■ TRY IT: Omit the pictures, then write out every entry exactly as it reads.

■ EXTRACTED INFORMATION:
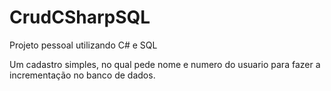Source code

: # CrudCSharpSQL

Projeto pessoal utilizando C# e SQL

Um cadastro simples, no qual pede nome e numero do usuario para fazer a incrementação no banco de dados.




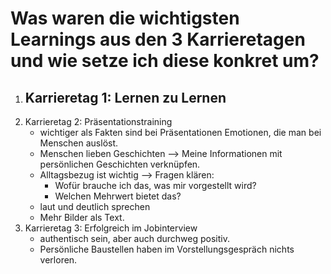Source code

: # Was waren die wichtigsten Learnings aus den 3 Karrieretagen und wie setze ich diese konkret um?
1) Karrieretag 1: Lernen zu Lernen
    - 
2) Karrieretag 2: Präsentationstraining
    - wichtiger als Fakten sind bei Präsentationen Emotionen, die man bei Menschen auslöst.
    - Menschen lieben Geschichten --> Meine Informationen mit persönlichen Geschichten verknüpfen.
    - Alltagsbezug ist wichtig --> Fragen klären:
        - Wofür brauche ich das, was mir vorgestellt wird?
        - Welchen Mehrwert bietet das?
    - laut und deutlich sprechen
    - Mehr Bilder als Text.
3) Karrieretag 3: Erfolgreich im Jobinterview
    - authentisch sein, aber auch durchweg positiv. 
    - Persönliche Baustellen haben im Vorstellungsgespräch nichts verloren.
    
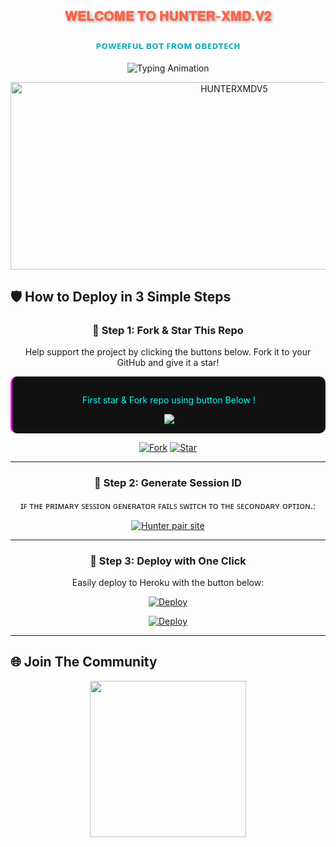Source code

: <h2 align="center" style="color: #FF6347; text-shadow: 2px 2px 4px rgba(0,0,0,0.3); animation: glow 2s infinite alternate;">𝐖𝐄𝐋𝐂𝐎𝐌𝐄 𝐓𝐎 𝐇𝐔𝐍𝐓𝐄𝐑-𝐗𝐌𝐃.𝐕𝟐

</h2>
<h3 align="center" style="color: #1BAFBA; font-weight: bold;">ᴘᴏᴡᴇʀꜰᴜʟ ʙᴏᴛ ꜰʀᴏᴍ ᴏʙᴇᴅᴛᴇᴄʜ</h3>

<p align="center">
  <img src="https://readme-typing-svg.herokuapp.com?font=Fira+Code&weight=600&size=26&duration=3000&pause=1000&color=FF6347&center=true&width=900&height=100&lines=HELLO+WORLD!+👋;MEET+HUNTER-XMDV5+🤖;ADVANCED+WHATSAPP+BOT+EXPERIENCE+⚡;MADE+WITH+PASSION+BY+OBEDTECH+💻;OFFICIALLY+TANZANIAN+BOT+🎉" alt="Typing Animation">
</p>

<p align="center">
  <img alt="HUNTERXMDV5" width="700" height="300" src="https://files.catbox.moe/cy87s9.jpg">
</p>











## 🛡 How to Deploy in 3 Simple Steps



<div align="center">

### 🔹 Step 1: Fork & Star This Repo
Help support the project by clicking the buttons below. Fork it to your GitHub and give it a star!
<div style="background: #111111; padding: 15px; border-radius: 10px; border-left: 3px solid #ff00ff;">
  <p style="color: #00ffff;">First star & Fork repo using button Below !</p>
  <a href='https://github.com/Obedweb/Hunter-Xmd.V2/fork' target="_blank">
    <img src='https://img.shields.io/badge/FORK_REPOSITORY-008000?style=for-the-badge&logo=github&logoColor=white&labelColor=000000'/>
  </a>
</div>






[![Fork](https://img.shields.io/github/forks/Obedweb/Hunter-Xmd.V2?label=Fork&style=for-the-badge&logo=git)](https://github.com/Obedweb/Hunter-Xmd.V2/fork)
[![Star](https://img.shields.io/github/stars/Obedweb/Hunter-Xmd.V2?label=Star&style=for-the-badge&logo=github)](https://github/Obedweb/Hunter-Xmd.V2/stargazers)


---

### 🔹 Step 2: Generate Session ID
ɪꜰ ᴛʜᴇ ᴘʀɪᴍᴀʀʏ ꜱᴇꜱꜱɪᴏɴ ɢᴇɴᴇʀᴀᴛᴏʀ ꜰᴀɪʟꜱ ꜱᴡɪᴛᴄʜ ᴛᴏ ᴛʜᴇ ꜱᴇᴄᴏɴᴅᴀʀʏ ᴏᴘᴛɪᴏɴ.:

[![Hunter pair site](https://img.shields.io/badge/🔍_PAIR-SITE-FF6347?style=for-the-badge&logo=pair-site&logoColor=white)](https://hunter-xmd-2-sessions-web-zz93.vercel.app/) 


---
### 🔹 Step 3: Deploy with One Click
Easily deploy to Heroku with the button below:

[![Deploy](https://img.shields.io/badge/DEPLOY_TO_HEROKU-430098?style=for-the-badge&logo=heroku&logoColor=white)](https://verify-dmlbot.vercel.app)


[![Deploy](https://img.shields.io/badge/DEPLOY_TO_RAILWAY-430098?style=for-the-badge&logo=railway&logoColor=white)](https://railway.com/new)








</div>

---

## 🌐 Join The Community

<p align="center">

  <a href="https://whatsapp.com/channel/0029Vb46YKVGehEEbFN3jH3I">
    <img src="https://img.shields.io/badge/WHATSAPP_CHANNEL-075E54?style=for-the-badge&logo=whatsapp&logoColor=white" width="250">
  </a>
</p>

■ ANSWER BELOW:
Source code

: # CrudCSharpSQL

Projeto pessoal utilizando C# e SQL

Um cadastro simples, no qual pede nome e numero do usuario para fazer a incrementação no banco de dados.




Source code

: # Was waren die wichtigsten Learnings aus den 3 Karrieretagen und wie setze ich diese konkret um?
1) Karrieretag 1: Lernen zu Lernen
    - 
2) Karrieretag 2: Präsentationstraining
    - wichtiger als Fakten sind bei Präsentationen Emotionen, die man bei Menschen auslöst.
    - Menschen lieben Geschichten --> Meine Informationen mit persönlichen Geschichten verknüpfen.
    - Alltagsbezug ist wichtig --> Fragen klären:
        - Wofür brauche ich das, was mir vorgestellt wird?
        - Welchen Mehrwert bietet das?
    - laut und deutlich sprechen
    - Mehr Bilder als Text.
3) Karrieretag 3: Erfolgreich im Jobinterview
    - authentisch sein, aber auch durchweg positiv. 
    - Persönliche Baustellen haben im Vorstellungsgespräch nichts verloren.
    
Source code

: <h2 align="center" style="color: #FF6347; text-shadow: 2px 2px 4px rgba(0,0,0,0.3); animation: glow 2s infinite alternate;">𝐖𝐄𝐋𝐂𝐎𝐌𝐄 𝐓𝐎 𝐇𝐔𝐍𝐓𝐄𝐑-𝐗𝐌𝐃.𝐕𝟐

</h2>
<h3 align="center" style="color: #1BAFBA; font-weight: bold;">ᴘᴏᴡᴇʀꜰᴜʟ ʙᴏᴛ ꜰʀᴏᴍ ᴏʙᴇᴅᴛᴇᴄʜ</h3>

<p align="center">
  <img src="https://readme-typing-svg.herokuapp.com?font=Fira+Code&weight=600&size=26&duration=3000&pause=1000&color=FF6347&center=true&width=900&height=100&lines=HELLO+WORLD!+👋;MEET+HUNTER-XMDV5+🤖;ADVANCED+WHATSAPP+BOT+EXPERIENCE+⚡;MADE+WITH+PASSION+BY+OBEDTECH+💻;OFFICIALLY+TANZANIAN+BOT+🎉" alt="Typing Animation">
</p>

<p align="center">
  <img alt="HUNTERXMDV5" width="700" height="300" src="https://files.catbox.moe/cy87s9.jpg">
</p>











## 🛡 How to Deploy in 3 Simple Steps



<div align="center">

### 🔹 Step 1: Fork & Star This Repo
Help support the project by clicking the buttons below. Fork it to your GitHub and give it a star!
<div style="background: #111111; padding: 15px; border-radius: 10px; border-left: 3px solid #ff00ff;">
  <p style="color: #00ffff;">First star & Fork repo using button Below !</p>
  <a href='https://github.com/Obedweb/Hunter-Xmd.V2/fork' target="_blank">
    <img src='https://img.shields.io/badge/FORK_REPOSITORY-008000?style=for-the-badge&logo=github&logoColor=white&labelColor=000000'/>
  </a>
</div>






[![Fork](https://img.shields.io/github/forks/Obedweb/Hunter-Xmd.V2?label=Fork&style=for-the-badge&logo=git)](https://github.com/Obedweb/Hunter-Xmd.V2/fork)
[![Star](https://img.shields.io/github/stars/Obedweb/Hunter-Xmd.V2?label=Star&style=for-the-badge&logo=github)](https://github/Obedweb/Hunter-Xmd.V2/stargazers)


---

### 🔹 Step 2: Generate Session ID
ɪꜰ ᴛʜᴇ ᴘʀɪᴍᴀʀʏ ꜱᴇꜱꜱɪᴏɴ ɢᴇɴᴇʀᴀᴛᴏʀ ꜰᴀɪʟꜱ ꜱᴡɪᴛᴄʜ ᴛᴏ ᴛʜᴇ ꜱᴇᴄᴏɴᴅᴀʀʏ ᴏᴘᴛɪᴏɴ.:

[![Hunter pair site](https://img.shields.io/badge/🔍_PAIR-SITE-FF6347?style=for-the-badge&logo=pair-site&logoColor=white)](https://hunter-xmd-2-sessions-web-zz93.vercel.app/) 


---
### 🔹 Step 3: Deploy with One Click
Easily deploy to Heroku with the button below:

[![Deploy](https://img.shields.io/badge/DEPLOY_TO_HEROKU-430098?style=for-the-badge&logo=heroku&logoColor=white)](https://verify-dmlbot.vercel.app)


[![Deploy](https://img.shields.io/badge/DEPLOY_TO_RAILWAY-430098?style=for-the-badge&logo=railway&logoColor=white)](https://railway.com/new)








</div>

---

## 🌐 Join The Community

<p align="center">

  <a href="https://whatsapp.com/channel/0029Vb46YKVGehEEbFN3jH3I">
    <img src="https://img.shields.io/badge/WHATSAPP_CHANNEL-075E54?style=for-the-badge&logo=whatsapp&logoColor=white" width="250">
  </a>
</p>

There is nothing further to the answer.